→ **Required action**
Print a faithful copy of the data below, word for word, with the pictures left out.

→ **Records for this task**
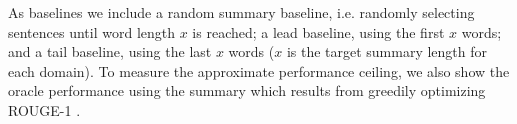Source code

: As baselines we include a random summary baseline, i.e. randomly selecting sentences until word length $x$ is reached; a lead baseline, using 
the first $x$ words;  and a tail baseline, using the last $x$ words
($x$ is the target summary length for each domain).
To measure the approximate performance ceiling,
we also show the oracle performance using the 
summary which results from greedily optimizing ROUGE-1 .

→ **Solution for this problem**
Source code

: As baselines we include a random summary baseline, i.e. randomly selecting sentences until word length $x$ is reached; a lead baseline, using 
the first $x$ words;  and a tail baseline, using the last $x$ words
($x$ is the target summary length for each domain).
To measure the approximate performance ceiling,
we also show the oracle performance using the 
summary which results from greedily optimizing ROUGE-1 .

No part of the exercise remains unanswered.